El rey emérito se sabe muerto, institucionalmente muerto, y hoy se regala la alegría pasajera de una resurrección. Todo muerto querría una reaparición provisional, aunque fuera sólo por saludar. El rey emérito puede y tras dos abriles muerto se procura una reaparición televisada. A la tele siempre le ha gustado la realeza, y el rey muerto lo sabe. Los intereses del rey emérito y los de la televisión convergen siempre: lo veo ahora mismo en mi televisor, lo confirman todas las cadenas de televisión de España, las de Catalunya incluidas (sobra decirlo).
“Ya sé que me querrías en una caja de madera con un pino plantado en la barriga”, espetó un día el rey emérito a un peña de periodistas, y hoy el muerto se toma su revancha en divulgado y con cámaras. Porque el rey emérito sabe que los periodistas iremos a verle allá dónde esté, así que él se divierte a nuestra costa. Tras dos abriles de desierto y turbantes, el muerto anhela hoy olas y sal y abrazos, humanidad callejera y palpitante. El rey emérito es la vieja destino del rock retiradísima a la que asalta una mañana un relámpago de nostalgia de las añoradas multitudes: siempre hay algunos “groupies” incondicionales que le organizarán un homenaje divulgado y mediático, como un tal Pedro Campos, señor del Club Náutico de Sanxenxo que es el “groupi” salvador.

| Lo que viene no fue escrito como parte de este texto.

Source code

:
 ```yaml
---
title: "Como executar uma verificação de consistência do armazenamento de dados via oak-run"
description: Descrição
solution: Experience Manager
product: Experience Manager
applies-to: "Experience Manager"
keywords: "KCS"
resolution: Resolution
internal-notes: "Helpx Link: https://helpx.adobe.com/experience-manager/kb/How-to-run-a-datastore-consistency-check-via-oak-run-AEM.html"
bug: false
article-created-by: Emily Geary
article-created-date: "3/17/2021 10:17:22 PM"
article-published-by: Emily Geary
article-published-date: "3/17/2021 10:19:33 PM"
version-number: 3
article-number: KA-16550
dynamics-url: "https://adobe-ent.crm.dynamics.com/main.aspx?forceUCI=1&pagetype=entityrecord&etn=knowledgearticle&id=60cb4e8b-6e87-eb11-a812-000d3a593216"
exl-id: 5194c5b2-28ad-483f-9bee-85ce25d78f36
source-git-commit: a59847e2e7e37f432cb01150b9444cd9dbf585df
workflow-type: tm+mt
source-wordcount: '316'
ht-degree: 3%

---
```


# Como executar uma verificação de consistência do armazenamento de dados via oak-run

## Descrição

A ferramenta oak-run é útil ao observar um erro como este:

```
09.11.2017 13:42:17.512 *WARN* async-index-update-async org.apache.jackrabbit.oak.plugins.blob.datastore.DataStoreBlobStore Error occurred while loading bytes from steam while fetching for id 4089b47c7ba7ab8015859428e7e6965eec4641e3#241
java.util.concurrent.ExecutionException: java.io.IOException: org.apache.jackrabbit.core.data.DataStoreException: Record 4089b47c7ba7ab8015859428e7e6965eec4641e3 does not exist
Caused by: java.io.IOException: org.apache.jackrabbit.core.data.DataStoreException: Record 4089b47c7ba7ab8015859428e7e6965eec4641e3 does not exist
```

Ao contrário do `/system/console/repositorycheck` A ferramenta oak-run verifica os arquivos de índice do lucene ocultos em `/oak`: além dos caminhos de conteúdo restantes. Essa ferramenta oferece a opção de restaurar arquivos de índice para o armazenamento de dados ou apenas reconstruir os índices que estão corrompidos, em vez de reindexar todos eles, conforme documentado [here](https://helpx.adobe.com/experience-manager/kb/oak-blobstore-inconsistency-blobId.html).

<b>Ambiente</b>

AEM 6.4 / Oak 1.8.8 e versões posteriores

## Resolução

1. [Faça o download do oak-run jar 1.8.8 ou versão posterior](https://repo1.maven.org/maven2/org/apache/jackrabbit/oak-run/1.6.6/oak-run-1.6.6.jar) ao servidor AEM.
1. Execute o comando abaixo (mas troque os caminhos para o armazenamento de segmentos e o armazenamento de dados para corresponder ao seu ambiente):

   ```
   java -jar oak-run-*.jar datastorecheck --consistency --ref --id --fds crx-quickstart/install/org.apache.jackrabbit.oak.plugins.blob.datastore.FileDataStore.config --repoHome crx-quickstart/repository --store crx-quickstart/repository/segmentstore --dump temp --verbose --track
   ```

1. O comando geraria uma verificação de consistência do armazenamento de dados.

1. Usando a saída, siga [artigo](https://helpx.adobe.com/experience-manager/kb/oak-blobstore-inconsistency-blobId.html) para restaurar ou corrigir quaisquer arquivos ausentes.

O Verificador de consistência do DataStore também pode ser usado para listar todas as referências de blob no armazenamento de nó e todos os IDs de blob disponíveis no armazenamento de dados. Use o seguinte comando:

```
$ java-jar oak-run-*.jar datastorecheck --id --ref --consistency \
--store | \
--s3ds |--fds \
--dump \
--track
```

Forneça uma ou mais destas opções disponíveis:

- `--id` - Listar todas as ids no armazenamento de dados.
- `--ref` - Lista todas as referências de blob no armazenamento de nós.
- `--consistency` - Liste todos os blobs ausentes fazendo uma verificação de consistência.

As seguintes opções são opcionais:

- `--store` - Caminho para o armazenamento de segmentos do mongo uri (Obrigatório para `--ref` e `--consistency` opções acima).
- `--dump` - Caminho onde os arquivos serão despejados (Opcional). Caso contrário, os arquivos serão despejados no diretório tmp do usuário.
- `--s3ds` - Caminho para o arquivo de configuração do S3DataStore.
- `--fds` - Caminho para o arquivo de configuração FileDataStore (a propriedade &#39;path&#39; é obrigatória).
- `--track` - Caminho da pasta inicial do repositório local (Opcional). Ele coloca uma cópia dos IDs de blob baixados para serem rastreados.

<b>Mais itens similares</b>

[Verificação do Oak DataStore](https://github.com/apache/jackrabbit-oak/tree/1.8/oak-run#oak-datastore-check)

La televisión nos cuenta de Pedro Campos hasta qué tallas usa.
“Lo mejor que podía haberme pasado es haberme muerto”, le declaró Jordi Pujol a Albert Om cuando se hizo divulgado el escándalo de sus dineros en Andorra. Lo mismo deben de pensar algunas personas en la Zarzuela premeditadamente del rey emérito, y el rey emérito acertadamente lo sabe. Y juegas sus cartas. El rey muerto sortea el aislamiento y la asesinato institucional y política mediante un televisado cortesía náutico y popular, y se hace agregar de su hija favorita, Elena, espejo ahora de bienquerencia filial. La televisión no descompostura, está ahí, atenta y entregada: vemos primeros planos del resucitado mientras en los platós de televisión se desmelenan legiones de comentaristas. A los dos lados de la pantalla son todos muy conscientes de que este negocio es un win-win. Qué acertadamente le viene a un muerto un poco de protagonismo, y qué acertadamente le viene a la televisión un resucitado que viste pantalones y gorrita de color frambuesa. Se comenta en los platós si se ha entregado o no un golpecito en la capital al entrar en el coche, con revisión de la lance a ataque de VAR y cámara lenta.
En la Zarzuela tienen agotado el televisor, porque a la reina Letizia no le apetece ver muertos en pantalla. Siquiera quiere que vea muertos en la pantalla su hija, la princesa Leonor, a la que protege para que un día sea reina de España. En los platós debaten acerca de si el resucitado dormirá o no en su cama del palacio de la Zarzuela. En La 1, Fernando Ónega sonríe, porque sabe que se presenta un fin de semana extenso que desembocará en un encontronazo normal privado (aunque habrá que acaecer por la rotonda que da accesso a palacio, donde ya deben de estar apostándose unidades móviles de las televisiones).